Maroc

Industries : Les patrons ont le moral en berne

Un climat des affaires difficile, des délais de paiement en rallongement et des coûts de production de plus en plus important ont fini de démoraliser les industriels marocains. C’est ce qui ressort de la dernière note de conjoncture de BAM.

Alors que 2016 démarre sur une campagne agricole difficile, annonciatrice de grandes difficultés pour l’économie marocaine, la dernière note de conjoncture de Bank Al-Maghrib vient démontrer que les premiers signes de faiblesse ont commencé à se ressentir dès fin 2015. Portant sur le 4e trimestre de l’année, le dernier rapport de la banque centrale, les industriels affichent un moral plutôt morose. D’abord, en raison d’un climat des affaires jugé «défavorable» dans l’ensemble des branches de l’activité industrielle à l’exception de l’«agroalimentaire», où il est considéré comme «normal».


Ensuite, les industriels dénoncent des conditions de production caractérisées globalement par un approvisionnement «difficile», un niveau de stock de matières premières et demi-produits «inférieur à la normale», et une stagnation des effectifs employés selon la majorité des industriels. En outre, les coûts unitaires de production auraient continué à augmenter d’un trimestre à l’autre, à l’exception des industries «mécaniques et métallurgiques», où ils seraient en baisse, en liaison avec le repli des coûts des matières premières hors énergie au niveau de cette branche.

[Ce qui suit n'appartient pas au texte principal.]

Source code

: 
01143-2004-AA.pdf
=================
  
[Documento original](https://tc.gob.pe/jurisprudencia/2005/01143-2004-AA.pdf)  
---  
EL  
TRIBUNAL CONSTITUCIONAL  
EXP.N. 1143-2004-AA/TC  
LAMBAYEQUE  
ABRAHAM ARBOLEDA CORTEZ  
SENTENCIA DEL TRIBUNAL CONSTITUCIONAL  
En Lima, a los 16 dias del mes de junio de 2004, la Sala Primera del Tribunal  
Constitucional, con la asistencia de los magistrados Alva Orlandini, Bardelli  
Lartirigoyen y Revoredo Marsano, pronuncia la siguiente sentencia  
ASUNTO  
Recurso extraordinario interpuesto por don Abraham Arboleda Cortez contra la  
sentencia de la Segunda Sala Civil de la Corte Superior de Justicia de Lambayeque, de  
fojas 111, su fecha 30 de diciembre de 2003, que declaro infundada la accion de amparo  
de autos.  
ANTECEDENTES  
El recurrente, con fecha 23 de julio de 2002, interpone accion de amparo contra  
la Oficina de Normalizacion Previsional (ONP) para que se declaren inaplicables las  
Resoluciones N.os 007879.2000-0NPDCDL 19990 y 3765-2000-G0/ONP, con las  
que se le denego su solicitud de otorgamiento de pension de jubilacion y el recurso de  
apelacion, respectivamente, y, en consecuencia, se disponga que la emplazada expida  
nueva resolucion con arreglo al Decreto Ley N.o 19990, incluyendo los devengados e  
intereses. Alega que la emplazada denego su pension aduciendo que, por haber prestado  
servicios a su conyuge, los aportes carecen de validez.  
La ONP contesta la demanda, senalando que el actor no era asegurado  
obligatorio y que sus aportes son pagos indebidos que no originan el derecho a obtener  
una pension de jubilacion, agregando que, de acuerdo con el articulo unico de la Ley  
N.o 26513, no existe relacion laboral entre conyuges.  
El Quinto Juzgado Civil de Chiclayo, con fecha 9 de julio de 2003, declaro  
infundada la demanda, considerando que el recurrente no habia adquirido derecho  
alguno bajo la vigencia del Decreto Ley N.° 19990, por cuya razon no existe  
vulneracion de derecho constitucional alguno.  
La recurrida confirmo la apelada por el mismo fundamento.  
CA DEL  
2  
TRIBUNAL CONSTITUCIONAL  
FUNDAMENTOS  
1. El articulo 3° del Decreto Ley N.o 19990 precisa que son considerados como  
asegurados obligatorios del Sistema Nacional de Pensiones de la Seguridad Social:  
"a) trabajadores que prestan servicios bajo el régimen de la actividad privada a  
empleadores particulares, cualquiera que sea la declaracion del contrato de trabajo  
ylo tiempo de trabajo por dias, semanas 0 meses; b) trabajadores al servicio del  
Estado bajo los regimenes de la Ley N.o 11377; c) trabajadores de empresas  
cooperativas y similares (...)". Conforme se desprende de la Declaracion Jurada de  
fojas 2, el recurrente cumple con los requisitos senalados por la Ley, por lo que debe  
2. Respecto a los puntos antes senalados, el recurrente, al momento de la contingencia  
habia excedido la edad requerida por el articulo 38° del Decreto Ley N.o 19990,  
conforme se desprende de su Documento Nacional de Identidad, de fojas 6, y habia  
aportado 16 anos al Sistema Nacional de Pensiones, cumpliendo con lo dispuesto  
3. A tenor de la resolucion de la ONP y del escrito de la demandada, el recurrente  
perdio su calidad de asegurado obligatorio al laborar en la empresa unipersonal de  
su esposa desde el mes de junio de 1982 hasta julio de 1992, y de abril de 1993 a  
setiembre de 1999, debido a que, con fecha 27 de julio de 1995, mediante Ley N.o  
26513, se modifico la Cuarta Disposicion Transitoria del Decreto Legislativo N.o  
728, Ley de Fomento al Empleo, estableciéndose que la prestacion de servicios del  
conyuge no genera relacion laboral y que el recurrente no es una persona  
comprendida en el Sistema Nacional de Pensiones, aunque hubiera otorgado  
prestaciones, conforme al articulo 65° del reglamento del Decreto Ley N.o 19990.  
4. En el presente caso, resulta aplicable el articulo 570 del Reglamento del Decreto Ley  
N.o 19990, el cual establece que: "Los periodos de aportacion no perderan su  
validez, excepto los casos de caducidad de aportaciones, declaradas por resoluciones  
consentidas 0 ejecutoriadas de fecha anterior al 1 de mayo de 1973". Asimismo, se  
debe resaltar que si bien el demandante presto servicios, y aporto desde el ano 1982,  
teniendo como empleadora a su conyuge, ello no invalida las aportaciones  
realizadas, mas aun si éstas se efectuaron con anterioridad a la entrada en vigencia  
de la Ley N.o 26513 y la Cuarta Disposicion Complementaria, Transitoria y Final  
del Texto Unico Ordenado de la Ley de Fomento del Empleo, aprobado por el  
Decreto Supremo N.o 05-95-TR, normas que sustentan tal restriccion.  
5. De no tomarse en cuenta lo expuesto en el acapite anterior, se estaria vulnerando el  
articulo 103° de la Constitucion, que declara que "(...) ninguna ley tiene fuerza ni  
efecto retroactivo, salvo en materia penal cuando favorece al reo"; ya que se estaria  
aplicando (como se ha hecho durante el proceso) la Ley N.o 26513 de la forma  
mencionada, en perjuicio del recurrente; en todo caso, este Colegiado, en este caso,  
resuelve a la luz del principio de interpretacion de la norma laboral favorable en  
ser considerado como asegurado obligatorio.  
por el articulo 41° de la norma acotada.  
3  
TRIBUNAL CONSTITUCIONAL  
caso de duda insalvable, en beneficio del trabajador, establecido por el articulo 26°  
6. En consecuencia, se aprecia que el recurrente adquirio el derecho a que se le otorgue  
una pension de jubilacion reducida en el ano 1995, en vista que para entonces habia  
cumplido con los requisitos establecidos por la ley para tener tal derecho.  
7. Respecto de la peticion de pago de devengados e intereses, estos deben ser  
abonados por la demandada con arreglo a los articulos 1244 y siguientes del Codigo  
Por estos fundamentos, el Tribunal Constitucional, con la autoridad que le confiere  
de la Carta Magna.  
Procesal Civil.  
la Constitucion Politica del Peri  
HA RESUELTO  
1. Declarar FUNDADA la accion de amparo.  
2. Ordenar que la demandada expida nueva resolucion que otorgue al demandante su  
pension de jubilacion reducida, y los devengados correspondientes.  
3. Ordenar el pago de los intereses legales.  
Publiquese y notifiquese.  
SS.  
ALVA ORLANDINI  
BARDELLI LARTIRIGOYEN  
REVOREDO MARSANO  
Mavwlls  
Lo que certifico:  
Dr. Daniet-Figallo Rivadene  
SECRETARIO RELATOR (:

À cela il faudrait ajouter une insuffisance de la demande et une accentuation de la concurrence qui constituent les principaux freins à l’augmentation de la production des entreprises. Au niveau de la «chimie et para-chimie», les difficultés de financement auraient été citées parmi les principaux freins au développement de la production. La question de la trésorerie continue de préoccuper.

Dans l’ensemble des branches de l’activité, celle-ci est jugée «difficile». La réduction des délais accordés par les fournisseurs, l’accentuation des difficultés de recouvrement et l’augmentation des charges non financières finissent de vider les caisses des entreprises. L’accès au financement bancaire semble s’améliorer. Il est jugé «normal» par 84% des entreprises et «difficile», selon 14%, contre 70% et 27% respectivement le trimestre précédent. Quant au coût de crédit, il aurait été en stagnation, selon 76% des industriels et en hausse, selon 14%.